William McCutchan Morrison was born November 10, 1867, near Lexington, Virginia, into a deeply religious family. As a young man, he was reluctant to follow family custom, once remarking, “for me to preach is for me to be a missionary and I don’t want to be a missionary.” He enrolled at Washington and Lee University at the age of sixteen, and graduated in 1887. The death of his father led Morrison to reconsider his commitment to the church, and he eventually did volunteer for mission work. He soon found his way to Luebo, a town in the Congo where he would live for most of the remainder of his life.
Morrison compiled an impressive dictionary of the local Baluba language, as well as a condensed translation of the Bible, but he is best remembered for his role in the Congo reform movement. Soon after his arrival, Morrison had learned to his horror about the brutal conditions of life under Leopold’s rule. Leopold’s colonial police force, known as the Force Publique, forced Congolese people to collect the rubber from which Leopold profited. Often, the Force Publique tortured and mutilated villagers to terrify them into obedience. This despite Leopold’s claim that the Congo Free State was a humanitarian enterprise. Morrison decided to commit himself to exposing this hypocrisy and drawing international attention.

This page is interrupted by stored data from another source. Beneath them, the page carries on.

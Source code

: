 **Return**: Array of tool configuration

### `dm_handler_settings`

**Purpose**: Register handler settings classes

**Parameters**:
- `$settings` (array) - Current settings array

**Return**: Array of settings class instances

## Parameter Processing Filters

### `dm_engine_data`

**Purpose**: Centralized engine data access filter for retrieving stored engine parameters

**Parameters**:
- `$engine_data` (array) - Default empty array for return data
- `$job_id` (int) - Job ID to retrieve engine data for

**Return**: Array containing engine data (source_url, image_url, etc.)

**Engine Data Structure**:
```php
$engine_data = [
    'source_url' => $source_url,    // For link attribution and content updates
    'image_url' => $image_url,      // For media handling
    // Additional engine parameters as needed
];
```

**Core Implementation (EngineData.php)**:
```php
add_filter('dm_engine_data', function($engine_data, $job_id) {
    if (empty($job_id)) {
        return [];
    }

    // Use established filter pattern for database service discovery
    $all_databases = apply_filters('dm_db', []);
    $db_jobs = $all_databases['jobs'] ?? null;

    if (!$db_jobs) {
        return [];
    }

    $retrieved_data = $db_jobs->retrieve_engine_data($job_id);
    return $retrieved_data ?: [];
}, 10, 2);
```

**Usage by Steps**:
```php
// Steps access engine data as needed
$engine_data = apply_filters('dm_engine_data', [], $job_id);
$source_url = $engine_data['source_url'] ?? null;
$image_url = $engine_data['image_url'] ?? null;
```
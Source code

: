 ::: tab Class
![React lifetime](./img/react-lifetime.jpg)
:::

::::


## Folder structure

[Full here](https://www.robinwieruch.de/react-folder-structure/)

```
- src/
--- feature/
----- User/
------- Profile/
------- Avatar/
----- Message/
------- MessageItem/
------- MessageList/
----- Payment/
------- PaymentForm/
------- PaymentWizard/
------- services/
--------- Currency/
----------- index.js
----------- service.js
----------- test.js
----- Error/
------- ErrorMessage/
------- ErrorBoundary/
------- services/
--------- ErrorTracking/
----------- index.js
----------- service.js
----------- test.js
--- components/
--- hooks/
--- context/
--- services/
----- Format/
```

Morrison gained a reputation as the most aggressive advocate for human rights in the Congo. He rarely left Africa during the last twenty years of his life, and when he did, he devoted much of his time to giving speeches (including one before the British Parliament) aimed at raising awareness and drumming up support for reform. As on-the-ground witnesses, Morrison and his colleague, William Sheppard, were truly the eyes and ears of the movement.